• _Data extracts_
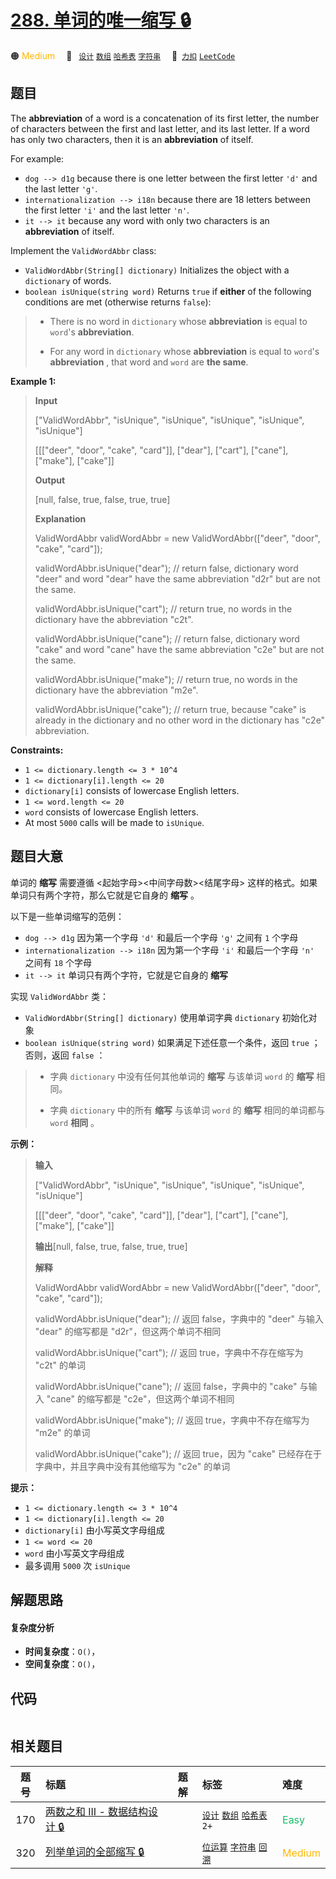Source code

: # [288. 单词的唯一缩写 🔒](https://2xiao.github.io/leetcode-js/problem/0288.html)

🟠 <font color=#ffb800>Medium</font>&emsp; 🔖&ensp; [`设计`](/tag/design.md) [`数组`](/tag/array.md) [`哈希表`](/tag/hash-table.md) [`字符串`](/tag/string.md)&emsp; 🔗&ensp;[`力扣`](https://leetcode.cn/problems/unique-word-abbreviation) [`LeetCode`](https://leetcode.com/problems/unique-word-abbreviation)

## 题目

The **abbreviation** of a word is a concatenation of its first letter, the
number of characters between the first and last letter, and its last letter.
If a word has only two characters, then it is an **abbreviation** of itself.

For example:

  * `dog --> d1g` because there is one letter between the first letter `'d'` and the last letter `'g'`.
  * `internationalization --> i18n` because there are 18 letters between the first letter `'i'` and the last letter `'n'`.
  * `it --> it` because any word with only two characters is an **abbreviation** of itself.

Implement the `ValidWordAbbr` class:

  * `ValidWordAbbr(String[] dictionary)` Initializes the object with a `dictionary` of words.
  * `boolean isUnique(string word)` Returns `true` if **either** of the following conditions are met (otherwise returns `false`): 
> 
> * There is no word in `dictionary` whose **abbreviation** is equal to `word`'s **abbreviation**.
> 
> * For any word in `dictionary` whose **abbreviation** is equal to `word`'s **abbreviation** , that word and `word` are **the same**.



**Example 1:**

> 
> 
> 
> 
> 
> **Input**
> 
> ["ValidWordAbbr", "isUnique", "isUnique", "isUnique", "isUnique", "isUnique"]
> 
> [[["deer", "door", "cake", "card"]], ["dear"], ["cart"], ["cane"], ["make"], ["cake"]]
> 
> **Output**
> 
> [null, false, true, false, true, true]
> 
> 
> 
> **Explanation**
> 
> ValidWordAbbr validWordAbbr = new ValidWordAbbr(["deer", "door", "cake", "card"]);
> 
> validWordAbbr.isUnique("dear"); // return false, dictionary word "deer" and word "dear" have the same abbreviation "d2r" but are not the same.
> 
> validWordAbbr.isUnique("cart"); // return true, no words in the dictionary have the abbreviation "c2t".
> 
> validWordAbbr.isUnique("cane"); // return false, dictionary word "cake" and word "cane" have the same abbreviation  "c2e" but are not the same.
> 
> validWordAbbr.isUnique("make"); // return true, no words in the dictionary have the abbreviation "m2e".
> 
> validWordAbbr.isUnique("cake"); // return true, because "cake" is already in the dictionary and no other word in the dictionary has "c2e" abbreviation.

**Constraints:**

  * `1 <= dictionary.length <= 3 * 10^4`
  * `1 <= dictionary[i].length <= 20`
  * `dictionary[i]` consists of lowercase English letters.
  * `1 <= word.length <= 20`
  * `word` consists of lowercase English letters.
  * At most `5000` calls will be made to `isUnique`.


## 题目大意

单词的 **缩写** 需要遵循 <起始字母><中间字母数><结尾字母> 这样的格式。如果单词只有两个字符，那么它就是它自身的 **缩写** 。

以下是一些单词缩写的范例：

  * `dog --> d1g` 因为第一个字母 `'d'` 和最后一个字母 `'g'` 之间有 `1` 个字母
  * `internationalization --> i18n` 因为第一个字母 `'i'` 和最后一个字母 `'n'` 之间有 `18` 个字母
  * `it --> it` 单词只有两个字符，它就是它自身的 **缩写**

实现 `ValidWordAbbr` 类：

  * `ValidWordAbbr(String[] dictionary)` 使用单词字典 `dictionary` 初始化对象
  * `boolean isUnique(string word)` 如果满足下述任意一个条件，返回 `true` ；否则，返回 `false` ： 
> 
> * 字典 `dictionary` 中没有任何其他单词的 **缩写** 与该单词 `word` 的 **缩写** 相同。
> 
> * 字典 `dictionary` 中的所有 **缩写** 与该单词 `word` 的 **缩写** 相同的单词都与 `word` **相同** 。

**示例：**

> 
> 
> 
> 
> 
> **输入**
> 
> ["ValidWordAbbr", "isUnique", "isUnique", "isUnique", "isUnique", "isUnique"]
> 
> [[["deer", "door", "cake", "card"]], ["dear"], ["cart"], ["cane"], ["make"], ["cake"]]
> 
> **输出**[null, false, true, false, true, true]
> 
> 
> 
> **解释**
> 
> ValidWordAbbr validWordAbbr = new ValidWordAbbr(["deer", "door", "cake", "card"]);
> 
> validWordAbbr.isUnique("dear"); // 返回 false，字典中的 "deer" 与输入 "dear" 的缩写都是 "d2r"，但这两个单词不相同
> 
> validWordAbbr.isUnique("cart"); // 返回 true，字典中不存在缩写为 "c2t" 的单词
> 
> validWordAbbr.isUnique("cane"); // 返回 false，字典中的 "cake" 与输入 "cane" 的缩写都是 "c2e"，但这两个单词不相同
> 
> validWordAbbr.isUnique("make"); // 返回 true，字典中不存在缩写为 "m2e" 的单词
> 
> validWordAbbr.isUnique("cake"); // 返回 true，因为 "cake" 已经存在于字典中，并且字典中没有其他缩写为 "c2e" 的单词
> 
> 

**提示：**

  * `1 <= dictionary.length <= 3 * 10^4`
  * `1 <= dictionary[i].length <= 20`
  * `dictionary[i]` 由小写英文字母组成
  * `1 <= word <= 20`
  * `word` 由小写英文字母组成
  * 最多调用 `5000` 次 `isUnique`


## 解题思路

#### 复杂度分析

- **时间复杂度**：`O()`，
- **空间复杂度**：`O()`，

## 代码

```javascript

```

## 相关题目

<!-- prettier-ignore -->
| 题号 | 标题 | 题解 | 标签 | 难度 |
| :------: | :------ | :------: | :------ | :------ |
| 170 | [两数之和 III - 数据结构设计 🔒](https://leetcode.com/problems/two-sum-iii-data-structure-design) |  |  [`设计`](/tag/design.md) [`数组`](/tag/array.md) [`哈希表`](/tag/hash-table.md) `2+` | <font color=#15bd66>Easy</font> |
| 320 | [列举单词的全部缩写 🔒](https://leetcode.com/problems/generalized-abbreviation) |  |  [`位运算`](/tag/bit-manipulation.md) [`字符串`](/tag/string.md) [`回溯`](/tag/backtracking.md) | <font color=#ffb800>Medium</font> |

• _Task description_
Using the listing above, pick out each line that contains the word "only", then copy it.

• _Written response_
If a word has only two characters, then it is an **abbreviation** of itself.
  * `it --> it` because any word with only two characters is an **abbreviation** of itself.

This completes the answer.